*** Supplied data ***

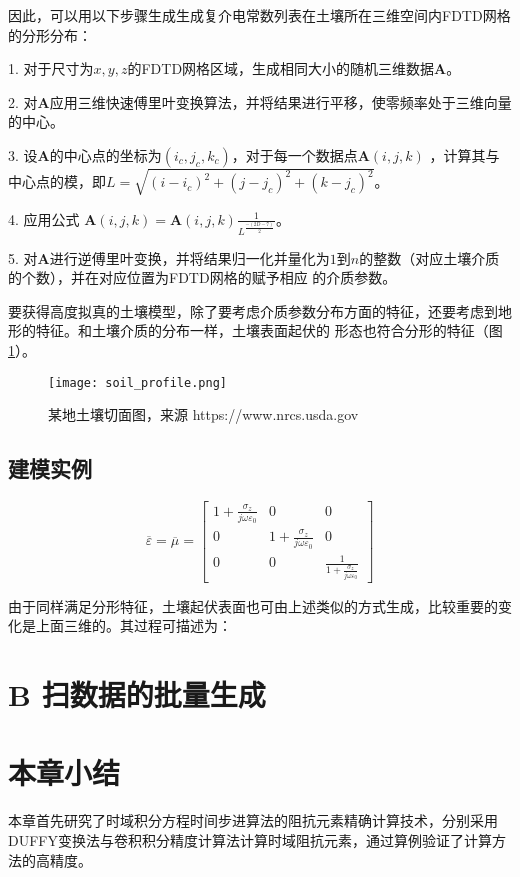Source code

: 因此，可以用以下步骤生成生成复介电常数列表在土壤所在三维空间内FDTD网格的分形分布：

1. 对于尺寸为$x,y,z$的FDTD网格区域，生成相同大小的随机三维数据$\mathbf{A}$。

2. 对$\mathbf{A}$应用三维快速傅里叶变换算法，并将结果进行平移，使零频率处于三维向量
的中心。

3. 设$\mathbf{A}$的中心点的坐标为$(i_c,j_c,k_c)$，对于每一个数据点$\mathbf{A}(i,j,k)$
，计算其与中心点的模，即$L=\sqrt{(i - i_c)^2 + (j - j_c)^2 + (k - j_c)^2}$。

4. 应用公式 $\mathbf{A}(i,j,k) = \mathbf{A}(i,j,k) \frac{1}{L^{\frac{-(2 D-7)}{2}}}$。

5. 对$\mathbf{A}$进行逆傅里叶变换，并将结果归一化并量化为$1$到$n$的整数（对应土壤介质的个数），并在对应位置为FDTD网格的赋予相应
的介质参数。

要获得高度拟真的土壤模型，除了要考虑介质参数分布方面的特征，还要考虑到地形的特征。和土壤介质的分布一样，土壤表面起伏的
形态也符合分形的特征（图\ref{soil_profile}）。
\begin{figure}[htbp]
	\texttt{[image: soil\_profile.png]}
	\caption{某地土壤切面图，来源 https://www.nrcs.usda.gov}
	\label{soil_profile}
\end{figure}
\subsection{建模实例}
\begin{equation} 
\overline{\varepsilon}=\overline{\mu}=\left[ \begin{array}{ccc}{1+\frac{\sigma_{z}}{j \omega \varepsilon_{0}}} & {0} & {0} \\ {0} & {1+\frac{\sigma_{z}}{j \omega \varepsilon_{0}}} & {0} \\ {0} & {0} & {\frac{1}{1+\frac{\sigma_{z}}{j \omega \varepsilon_{0}}}}\end{array}\right]
\end{equation}

由于同样满足分形特征，土壤起伏表面也可由上述类似的方式生成，比较重要的变化是上面三维的。其过程可描述为：


\section{B 扫数据的批量生成}
\section{本章小结}
本章首先研究了时域积分方程时间步进算法的阻抗元素精确计算技术，分别采用DUFFY变换法与卷积积分精度计算法计算时域阻抗元素，通过算例验证了计算方法的高精度。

*** End of Supplied data ***

**Your task:**
If a line above holds the string "begin", copy it out.

**Answer for the task:**
\begin{figure}[htbp]
\begin{equation} 
\overline{\varepsilon}=\overline{\mu}=\left[ \begin{array}{ccc}{1+\frac{\sigma_{z}}{j \omega \varepsilon_{0}}} & {0} & {0} \\ {0} & {1+\frac{\sigma_{z}}{j \omega \varepsilon_{0}}} & {0} \\ {0} & {0} & {\frac{1}{1+\frac{\sigma_{z}}{j \omega \varepsilon_{0}}}}\end{array}\right]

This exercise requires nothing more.